Jean Orry
Jean Orry (* 4. September 1652 in Paris, Frankreich; † 29. September 1719 ebenda) war ein französischer Ökonom, der unter König Philipp V. in Spanien die Staatsverwaltung reformierte.
Leben
Orry machte zunächst in Frankreich militärisch Karriere. König Ludwig XIV. entsandte ihn 1701 nach Spanien, wo Ludwigs Enkel Philipp von Anjou als Philipp V. den Thron übernommen hatte. Die Habsburger beanspruchten ebenfalls Rechte auf Spanien, was zum Spanischen Erbfolgekrieg führte. Orry sollte den französischen König über die finanzielle Lage Spaniens auf dem Laufenden halten. In detaillierten Berichten entwickelte Orry Vorschläge zur Zentralisierung der Finanz- und Staatsverwaltung. Er empfahl, die bisherigen Räte (spanisch: Consejos), in denen die Familien des örtlichen Adels die bestimmende Rolle hatten, zu entmachten und stattdessen die Regierungsarbeit stärker zu zentralisieren. Nach französischem Vorbild sollten "Sekretariate" (nach heutigem Verständnis: Ministerien) die Interessen der Krone durchsetzen.
Philipp V. betraute Orry mit der Aufgabe, Spaniens Militärfinanzen zu verantworten. Er regelte die Steuereintreibung neu und sorgte für eine rasche und effiziente Bezahlung des Soldes und der Versorgung für die spanischen Truppen. 1705 errichtete der Hof ein Sekretariat für Krieg und Finanzen, das erste Ressortministerium des Landes. Orry war ein enger Vertrauter von Marie-Anne de La Trémoille, der ersten Kammerdame der Regentin, Königin Maria Luisa von Savoyen. 1706 wurde er nach Paris zurückbeordert und kehrte im April 1713 nach Spanien zurück.
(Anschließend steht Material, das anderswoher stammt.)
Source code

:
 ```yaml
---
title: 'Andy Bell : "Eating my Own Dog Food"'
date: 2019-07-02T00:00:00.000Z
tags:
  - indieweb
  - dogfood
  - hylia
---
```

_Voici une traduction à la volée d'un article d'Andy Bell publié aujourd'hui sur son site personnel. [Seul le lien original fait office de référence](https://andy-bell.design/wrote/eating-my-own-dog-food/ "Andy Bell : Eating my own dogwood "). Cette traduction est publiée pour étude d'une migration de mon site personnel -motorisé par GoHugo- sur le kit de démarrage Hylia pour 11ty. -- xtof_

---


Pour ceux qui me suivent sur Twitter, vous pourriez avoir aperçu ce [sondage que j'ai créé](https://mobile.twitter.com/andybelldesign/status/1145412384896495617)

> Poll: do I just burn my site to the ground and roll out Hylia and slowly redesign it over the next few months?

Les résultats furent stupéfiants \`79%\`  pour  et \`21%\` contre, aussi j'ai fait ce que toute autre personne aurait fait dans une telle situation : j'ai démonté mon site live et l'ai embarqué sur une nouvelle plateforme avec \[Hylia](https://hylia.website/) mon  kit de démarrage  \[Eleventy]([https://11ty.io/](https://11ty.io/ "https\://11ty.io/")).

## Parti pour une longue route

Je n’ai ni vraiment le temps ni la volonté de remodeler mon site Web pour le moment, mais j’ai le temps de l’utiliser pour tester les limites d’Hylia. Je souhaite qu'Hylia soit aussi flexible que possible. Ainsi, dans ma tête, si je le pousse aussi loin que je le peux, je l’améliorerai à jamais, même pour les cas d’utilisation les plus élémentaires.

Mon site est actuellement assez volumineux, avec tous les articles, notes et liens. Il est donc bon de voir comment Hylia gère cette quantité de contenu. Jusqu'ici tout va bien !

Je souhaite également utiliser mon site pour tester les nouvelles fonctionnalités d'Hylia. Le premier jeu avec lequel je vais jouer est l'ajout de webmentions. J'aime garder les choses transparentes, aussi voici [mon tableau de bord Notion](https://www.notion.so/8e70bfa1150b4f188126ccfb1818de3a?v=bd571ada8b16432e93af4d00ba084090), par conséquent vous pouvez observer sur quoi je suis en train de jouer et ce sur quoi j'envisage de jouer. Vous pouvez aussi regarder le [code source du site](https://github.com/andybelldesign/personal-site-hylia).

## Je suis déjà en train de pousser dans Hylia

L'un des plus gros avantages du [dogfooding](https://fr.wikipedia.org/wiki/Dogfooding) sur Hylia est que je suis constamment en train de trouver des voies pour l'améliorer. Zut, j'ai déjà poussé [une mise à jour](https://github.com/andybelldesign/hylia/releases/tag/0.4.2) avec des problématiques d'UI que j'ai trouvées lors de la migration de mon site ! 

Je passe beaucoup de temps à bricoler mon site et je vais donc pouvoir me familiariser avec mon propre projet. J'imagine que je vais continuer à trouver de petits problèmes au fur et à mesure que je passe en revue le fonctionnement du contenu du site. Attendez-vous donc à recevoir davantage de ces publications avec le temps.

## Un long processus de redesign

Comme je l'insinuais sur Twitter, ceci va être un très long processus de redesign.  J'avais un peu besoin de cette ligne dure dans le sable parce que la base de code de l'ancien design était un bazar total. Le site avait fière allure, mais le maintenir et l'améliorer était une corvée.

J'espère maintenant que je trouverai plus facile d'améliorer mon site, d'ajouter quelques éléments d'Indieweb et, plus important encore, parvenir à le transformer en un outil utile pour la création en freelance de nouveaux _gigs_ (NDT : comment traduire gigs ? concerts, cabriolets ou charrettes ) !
Hier setzte er seine Reformbemühungen fort. Er besetzte die bestehenden königlichen Räte mit Vertrauten, um sich Mehrheiten für seine Vorhaben zu sichern. Vier weitere Sekretariate wurden geschaffen, die direkt an ihn berichteten. Nach französischem Vorbild teilte er Spanien in 21 Provinzen, die je von einem Intendente geführt wurden. Bevor diese Reformen vollständig in die Praxis umgesetzt waren, starb die Königin im Alter von nur 24 Jahren an Tuberkulose. Philipp V. heiratete Elisabetta Farnese, die beim ersten Zusammentreffen die bis dahin sehr mächtige Marie-Anne de La Trémoille des Landes verwies. Neuer starker Mann wurde Giulio Alberoni. Im Februar 1715 wurde Orry entlassen und nach Frankreich zurückgeschickt. Dort starb er 1719.
Alberoni machte die meisten von Orrys Reformen wieder rückgängig. Die Finanzreformen, die Entmachtung der Räte und der Aufbau einer zentralen ministeriellen Staatsverwaltung aber wurden fortgesetzt.
Literatur
- Anne Dubet: Jean Orry et la réforme du gouvernement de l’Espagne (1701–1706). Presse Universitaire Blaise Pascal, Clermont-Ferrand, Frankreich 2009, ISBN 978-2-84516-367-6 (Google Books).